Resolution: How do we get the 32-bit client to actually install SxS with the 64-bit client? A registry hack of course, because it tries to use the 64-bit inventory folder (C:\Program Files\Oracle\Inventory) and this is not allowed. So, open regedit and navigate to HKEY_LOCAL_MACHINE\SOFTWARE\Wow6432Node\ORACLE. Change the inst_loc setting from C:\Program Files\Oracle\Inventory to C:\Program Files (x86)\Oracle\Inventory, as follows:

[HKEY_LOCAL_MACHINE\SOFTWARE\Wow6432Node\ORACLE]

inst_loc=C:\Program Files (x86)\Oracle\Inventory

Issue 2: Now that we got the 32-bit client installed, what do we get in BIDS when we attempt to set up a data source to Oracle? The Oracle OLE DB provider is missing.

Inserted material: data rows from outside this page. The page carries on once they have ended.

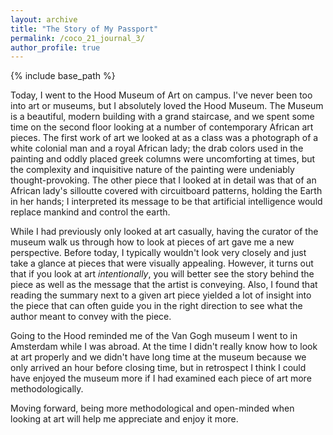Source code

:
 ```yaml
---
layout: archive
title: "The Story of My Passport"
permalink: /coco_21_journal_3/
author_profile: true
---
```


{% include base_path %}

Today, I went to the Hood Museum of Art on campus. I've never been too into art or museums, but I absolutely loved the Hood Museum. The Museum is a beautiful, modern building with a grand staircase, and we spent some time on the second floor looking at a number of contemporary African art pieces. The first work of art we looked at as a class was a photograph of a white colonial man and a royal African lady; the drab colors used in the painting and oddly placed greek columns were uncomforting at times, but the complexity and inquisitive nature of the painting were undeniably thought-provoking. The other piece that I looked at in detail was that of an African lady's silloutte covered with circuitboard patterns, holding the Earth in her hands; I interpreted its message to be that artificial intelligence would replace mankind and control the earth.

While I had previously only looked at art casually, having the curator of the museum walk us through how to look at pieces of art gave me a new perspective. Before today, I typically wouldn't look very closely and just take a glance at pieces that were visually appealing. However, it turns out that if you look at art *intentionally*, you will better see the story behind the piece as well as the message that the artist is conveying. Also, I found that reading the summary next to a given art piece yielded a lot of insight into the piece that can often guide you in the right direction to see what the author meant to convey with the piece.

Going to the Hood reminded me of the Van Gogh museum I went to in Amsterdam while I was abroad. At the time I didn't really know how to look at art properly and we didn't have long time at the museum because we only arrived an hour before closing time, but in retrospect I think I could have enjoyed the museum more if I had examined each piece of art more methodologically.

Moving forward, being more methodological and open-minded when looking at art will help me appreciate and enjoy it more.

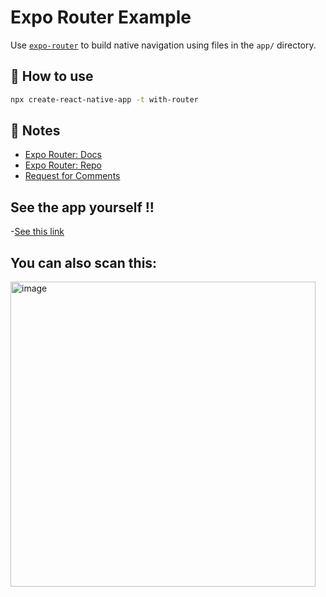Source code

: # Expo Router Example

Use [`expo-router`](https://expo.github.io/router) to build native navigation using files in the `app/` directory.

## 🚀 How to use

```sh
npx create-react-native-app -t with-router
```

## 📝 Notes

- [Expo Router: Docs](https://expo.github.io/router)
- [Expo Router: Repo](https://github.com/expo/router)
- [Request for Comments](https://github.com/expo/router/discussions/1)

## See the app yourself !!
-[See this link](https://expo.dev/@gargdivanshu/native?serviceType=classic&distribution=expo-go)

## You can also scan this: 
<img width="488" alt="image" src="https://user-images.githubusercontent.com/96184674/230795397-63a8d69f-3f86-4b45-b569-323e15cdfc69.png">
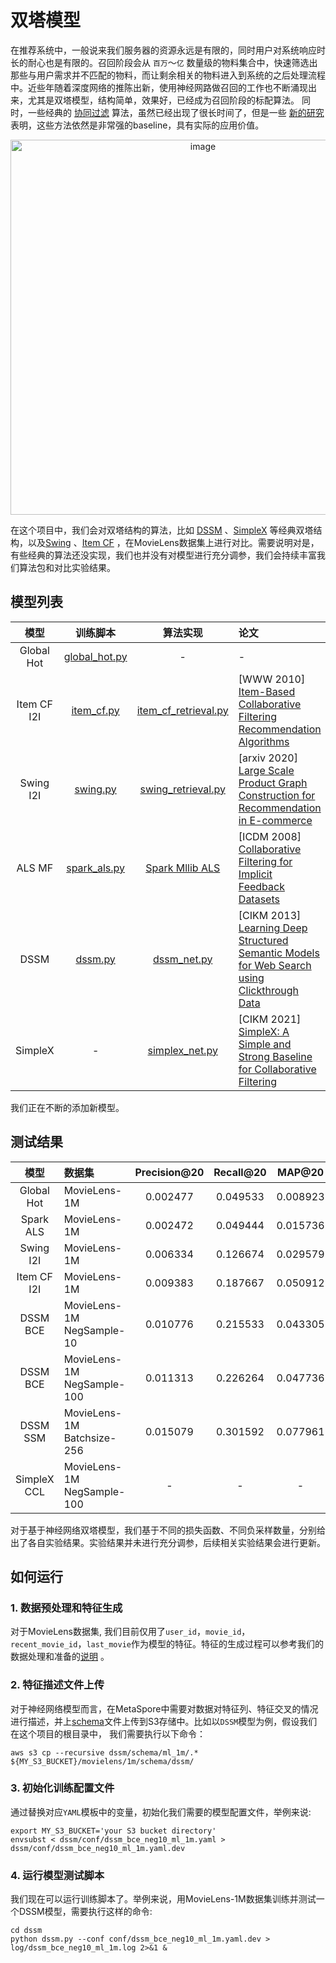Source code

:# 双塔模型

在推荐系统中，一般说来我们服务器的资源永远是有限的，同时用户对系统响应时长的耐心也是有限的。召回阶段会从 `百万`～`亿` 数量级的物料集合中，快速筛选出那些与用户需求并不匹配的物料，而让剩余相关的物料进入到系统的之后处理流程中。近些年随着深度网络的推陈出新，使用神经网路做召回的工作也不断涌现出来，尤其是双塔模型，结构简单，效果好，已经成为召回阶段的标配算法。 同时，一些经典的 [协同过滤](https://en.wikipedia.org/wiki/Collaborative_filtering) 算法，虽然已经出现了很长时间了，但是一些 [新的研究](https://arxiv.org/abs/1907.06902) 表明，这些方法依然是非常强的baseline，具有实际的应用价值。 

<p align="center">
 <img width="600" alt="image" src="https://user-images.githubusercontent.com/7464971/165916173-49d26410-91cd-408d-bbb3-18ca43d877b6.png">
</p>

在这个项目中，我们会对双塔结构的算法，比如 [DSSM](https://posenhuang.github.io/papers/cikm2013_DSSM_fullversion.pdf) 、[SimpleX](https://arxiv.org/abs/2109.12613) 等经典双塔结构，以及[Swing](https://arxiv.org/abs/2010.05525) 、[Item CF](https://www.ra.ethz.ch/cdstore/www10/papers/pdf/p519.pdf) ，在MovieLens数据集上进行对比。需要说明对是，有些经典的算法还没实现，我们也并没有对模型进行充分调参，我们会持续丰富我们算法包和对比实验结果。

## 模型列表


|    模型     |                训练脚本                 |                        算法实现                         | 论文                                                                                                                                     |
|:---------:|:-----------------------------------:|:-----------------------------------------------------:|:---------------------------------------------------------------------------------------------------------------------------------------|
| Global Hot | [global_hot.py](baseline/global_hot.py) | - | -                                     |
| Item CF I2I  |    [item_cf.py](baseline/item_cf.py)    |   [item_cf_retrieval.py](../../python/algos/item_cf_retrieval.py)   | [WWW 2010] [Item-Based Collaborative Filtering Recommendation Algorithms](https://www.ra.ethz.ch/cdstore/www10/papers/pdf/p519.pdf)  |
| Swing I2I  |   [swing.py](baseline/swing.py)    |  [swing_retrieval.py](../../python/metaspore/swing_retrieval.py)   | [arxiv 2020] [Large Scale Product Graph Construction for Recommendation in E-commerce](https://arxiv.org/abs/2109.12613)  | 
| ALS MF  |   [spark_als.py](baseline/spark_als.py)    |   [Spark Mllib ALS](https://spark.apache.org/docs/latest/api/python/reference/api/pyspark.mllib.recommendation.ALS.html)   | [ICDM 2008] [Collaborative Filtering for Implicit Feedback Datasets](http://www.yifanhu.net/PUB/cf.pdf)  | 
| DSSM  |   [dssm.py](dssm/dssm.py)    |   [dssm_net.py](../../python/algos/twotower/dssm/dssm_net.py)   | [CIKM 2013] [Learning Deep Structured Semantic Models for Web Search using Clickthrough Data](https://posenhuang.github.io/papers/cikm2013_DSSM_fullversion.pdf)  |
| SimpleX  |   -    |   [simplex_net.py](../../python/algos/twotower/simplex/simplex_net.py)   | [CIKM 2021] [SimpleX: A Simple and Strong Baseline for Collaborative Filtering](https://arxiv.org/pdf/2109.12613.pdf)  |

我们正在不断的添加新模型。

## 测试结果

| 模型 | 数据集 | Precision@20 | Recall@20 | MAP@20 | NDCG@20 | 
|:--------------:|:--------------|:-------------------------------:|:-------------------------------:|:-------------------------------:|:-------------------------------:|
| Global Hot | MovieLens-1M | 0.002477| 0.049533 | 0.008923 | 0.017346|
| Spark ALS | MovieLens-1M | 0.002472 | 0.049444 | 0.015736 | 0.017743 |
| Swing I2I | MovieLens-1M | 0.006334 | 0.126674 | 0.029579 | 0.050461 |
| Item CF I2I | MovieLens-1M | 0.009383 | 0.187667 | 0.050912 | 0.080504 |
| DSSM BCE | MovieLens-1M NegSample-10 | 0.010776 | 0.215533 | 0.043305 | 0.080013 |
| DSSM BCE | MovieLens-1M NegSample-100 | 0.011313 | 0.226264 | 0.047736 | 0.085856 |
| DSSM SSM | MovieLens-1M Batchsize-256 | 0.015079 | 0.301592 | 0.077961 | 0.126095 |
| SimpleX CCL | MovieLens-1M NegSample-100 | - | - | - | - |

对于基于神经网络双塔模型，我们基于不同的损失函数、不同负采样数量，分别给出了各自实验结果。实验结果并未进行充分调参，后续相关实验结果会进行更新。

## 如何运行
### 1. 数据预处理和特征生成
对于MovieLens数据集, 我们目前仅用了`user_id`，`movie_id`，`recent_movie_id`，`last_movie`作为模型的特征。特征的生成过程可以参考我们的数据处理和准备的[说明](../dataset/README-CN.md) 。

### 2. 特征描述文件上传
对于神经网络模型而言，在MetaSpore中需要对数据对特征列、特征交叉的情况进行描述，并上[schema](dssm/schema)文件上传到S3存储中。比如以`DSSM`模型为例，假设我们在这个项目的根目录中，
我们需要执行以下命令：

```shell
aws s3 cp --recursive dssm/schema/ml_1m/.* ${MY_S3_BUCKET}/movielens/1m/schema/dssm/
```

### 3. 初始化训练配置文件
通过替换对应`YAML`模板中的变量，初始化我们需要的模型配置文件，举例来说:
```shell
export MY_S3_BUCKET='your S3 bucket directory'
envsubst < dssm/conf/dssm_bce_neg10_ml_1m.yaml > dssm/conf/dssm_bce_neg10_ml_1m.yaml.dev
```

### 4. 运行模型测试脚本
我们现在可以运行训练脚本了。举例来说，用MovieLens-1M数据集训练并测试一个DSSM模型，需要执行这样的命令:
```shell
cd dssm
python dssm.py --conf conf/dssm_bce_neg10_ml_1m.yaml.dev > log/dssm_bce_neg10_ml_1m.log 2>&1 &
```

Resolution: Run the Oracle 32-bit client a second time but choose the Custom option. Then, select the Oracle OLE DB provider to get it registered properly.

 

1122.ora1.png-550x0

Now we get the Oracle OLE DB Provider to show in BIDS and we should be able to connect in both x32 and x64 clients and everything should just work nicely, right?

4331.ora2.png-550x0

Issue 3: After all of this setup extravaganza, what speed do you get when reading rows from Oracle in SSAS or PowerPivot? About 20,000 rows/sec. Now, SSAS is capable of processing 100K+ rows/sec on a single thread so something is wrong here. I got the same pathetic speed with different customers so the issue is probably with the OLE DB provider. I tried a few things but I couldn’t get better performance. I’m hearing that Oracle drivers from other vendors (DataDirect and Attunity were specifically mentioned) have better performance but I haven’t tried them. Let me know if you have a better luck.